Recorded information>
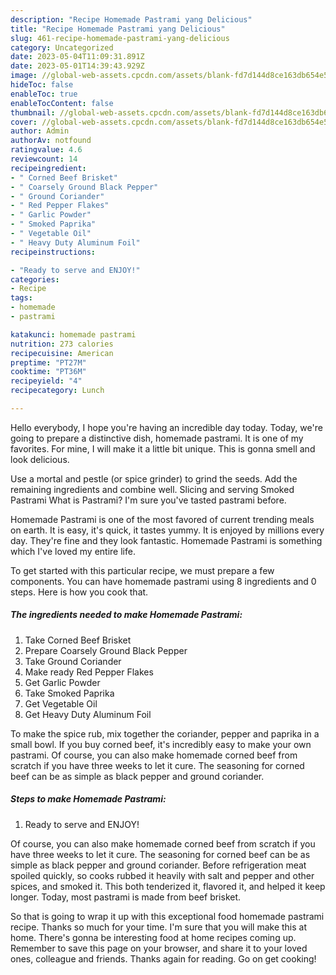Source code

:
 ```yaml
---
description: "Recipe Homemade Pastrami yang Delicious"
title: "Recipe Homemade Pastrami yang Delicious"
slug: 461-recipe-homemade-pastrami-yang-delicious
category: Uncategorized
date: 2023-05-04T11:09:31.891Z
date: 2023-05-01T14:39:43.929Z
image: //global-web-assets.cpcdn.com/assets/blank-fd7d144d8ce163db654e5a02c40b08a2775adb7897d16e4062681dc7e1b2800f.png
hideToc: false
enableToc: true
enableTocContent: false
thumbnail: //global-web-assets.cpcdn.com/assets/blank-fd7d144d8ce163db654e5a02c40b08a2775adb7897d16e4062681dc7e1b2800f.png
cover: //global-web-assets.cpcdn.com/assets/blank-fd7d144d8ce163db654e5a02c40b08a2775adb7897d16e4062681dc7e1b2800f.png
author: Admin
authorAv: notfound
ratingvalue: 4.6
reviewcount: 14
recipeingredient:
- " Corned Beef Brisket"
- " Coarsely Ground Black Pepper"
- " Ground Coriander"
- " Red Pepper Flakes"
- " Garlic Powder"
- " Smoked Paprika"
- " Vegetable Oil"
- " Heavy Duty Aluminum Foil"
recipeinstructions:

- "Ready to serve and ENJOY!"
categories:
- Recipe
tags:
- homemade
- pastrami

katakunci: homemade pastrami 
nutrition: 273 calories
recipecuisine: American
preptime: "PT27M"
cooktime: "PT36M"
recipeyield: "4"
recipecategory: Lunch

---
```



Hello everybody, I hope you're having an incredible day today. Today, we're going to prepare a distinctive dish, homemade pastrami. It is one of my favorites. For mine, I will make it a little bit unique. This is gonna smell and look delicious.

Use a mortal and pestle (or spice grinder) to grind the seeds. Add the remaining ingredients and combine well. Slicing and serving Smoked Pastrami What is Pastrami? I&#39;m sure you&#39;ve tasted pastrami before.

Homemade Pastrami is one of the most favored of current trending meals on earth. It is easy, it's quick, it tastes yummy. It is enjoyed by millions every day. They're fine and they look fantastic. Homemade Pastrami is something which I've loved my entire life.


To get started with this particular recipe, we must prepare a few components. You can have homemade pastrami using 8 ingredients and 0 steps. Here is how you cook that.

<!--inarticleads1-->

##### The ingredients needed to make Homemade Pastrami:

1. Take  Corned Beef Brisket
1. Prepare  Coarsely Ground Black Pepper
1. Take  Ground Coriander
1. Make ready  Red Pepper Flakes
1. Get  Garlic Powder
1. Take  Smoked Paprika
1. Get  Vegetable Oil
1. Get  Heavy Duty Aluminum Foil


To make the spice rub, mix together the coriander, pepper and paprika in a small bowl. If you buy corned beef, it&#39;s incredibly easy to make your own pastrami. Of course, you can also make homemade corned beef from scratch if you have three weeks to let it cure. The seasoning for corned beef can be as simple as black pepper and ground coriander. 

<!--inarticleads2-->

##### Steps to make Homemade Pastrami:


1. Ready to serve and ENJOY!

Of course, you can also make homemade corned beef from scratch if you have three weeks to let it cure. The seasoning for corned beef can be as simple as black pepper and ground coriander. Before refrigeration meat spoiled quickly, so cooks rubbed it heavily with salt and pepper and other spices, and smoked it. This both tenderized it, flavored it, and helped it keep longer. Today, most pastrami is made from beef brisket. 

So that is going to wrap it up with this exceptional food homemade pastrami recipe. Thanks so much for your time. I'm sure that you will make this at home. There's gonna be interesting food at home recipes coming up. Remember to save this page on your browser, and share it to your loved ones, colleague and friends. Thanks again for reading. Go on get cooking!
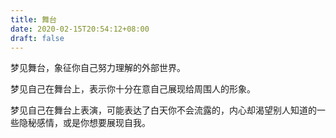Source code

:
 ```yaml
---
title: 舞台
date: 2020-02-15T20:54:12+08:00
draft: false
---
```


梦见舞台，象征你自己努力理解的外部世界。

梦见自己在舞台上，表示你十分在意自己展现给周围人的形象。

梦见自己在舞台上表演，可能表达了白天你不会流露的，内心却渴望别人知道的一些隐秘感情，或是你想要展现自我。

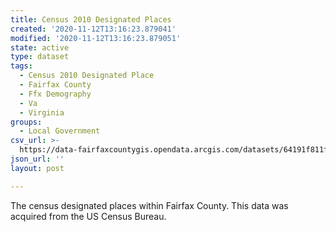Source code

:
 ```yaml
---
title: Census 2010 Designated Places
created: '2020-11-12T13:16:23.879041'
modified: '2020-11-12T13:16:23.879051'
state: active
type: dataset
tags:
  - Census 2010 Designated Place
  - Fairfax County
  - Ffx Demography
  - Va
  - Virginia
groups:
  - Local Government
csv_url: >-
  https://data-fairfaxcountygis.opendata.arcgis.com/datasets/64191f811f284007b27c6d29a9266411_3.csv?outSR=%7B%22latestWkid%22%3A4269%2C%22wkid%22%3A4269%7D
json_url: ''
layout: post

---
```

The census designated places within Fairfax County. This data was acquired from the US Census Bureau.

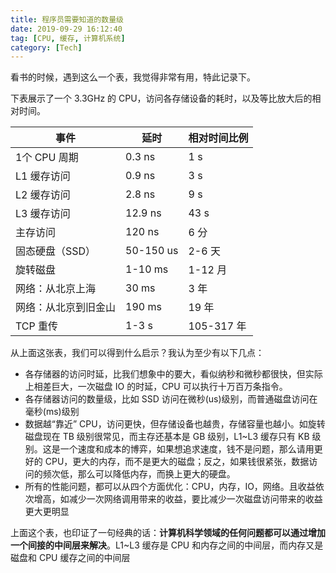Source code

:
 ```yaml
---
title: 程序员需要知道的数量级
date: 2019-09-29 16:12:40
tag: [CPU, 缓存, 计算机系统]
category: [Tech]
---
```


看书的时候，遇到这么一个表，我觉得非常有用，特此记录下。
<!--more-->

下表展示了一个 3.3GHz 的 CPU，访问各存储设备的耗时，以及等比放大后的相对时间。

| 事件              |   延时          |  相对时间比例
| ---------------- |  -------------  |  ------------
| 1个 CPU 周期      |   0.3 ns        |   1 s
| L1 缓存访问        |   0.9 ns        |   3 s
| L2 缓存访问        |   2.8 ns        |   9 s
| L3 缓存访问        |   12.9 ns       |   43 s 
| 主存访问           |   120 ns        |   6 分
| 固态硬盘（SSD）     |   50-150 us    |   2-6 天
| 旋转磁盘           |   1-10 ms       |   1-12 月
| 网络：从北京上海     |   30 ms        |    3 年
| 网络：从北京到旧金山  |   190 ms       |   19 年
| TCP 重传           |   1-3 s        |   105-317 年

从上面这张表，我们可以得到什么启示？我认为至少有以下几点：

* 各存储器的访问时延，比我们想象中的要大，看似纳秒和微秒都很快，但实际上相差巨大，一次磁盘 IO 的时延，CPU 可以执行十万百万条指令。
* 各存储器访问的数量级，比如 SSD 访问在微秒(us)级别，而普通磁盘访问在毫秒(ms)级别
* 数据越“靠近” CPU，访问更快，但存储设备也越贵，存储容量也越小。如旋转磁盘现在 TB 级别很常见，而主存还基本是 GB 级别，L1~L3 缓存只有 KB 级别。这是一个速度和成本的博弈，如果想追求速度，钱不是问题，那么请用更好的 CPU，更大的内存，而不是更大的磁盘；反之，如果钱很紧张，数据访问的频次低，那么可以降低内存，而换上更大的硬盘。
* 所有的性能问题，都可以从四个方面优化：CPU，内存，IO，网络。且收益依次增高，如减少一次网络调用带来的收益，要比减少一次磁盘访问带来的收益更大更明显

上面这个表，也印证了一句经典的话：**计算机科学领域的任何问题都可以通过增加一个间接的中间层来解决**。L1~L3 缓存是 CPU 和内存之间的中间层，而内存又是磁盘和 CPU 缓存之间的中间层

What the task asks> The answer must be a single number: the count of lines in the entries above that contain "from".

Answer for the task> 3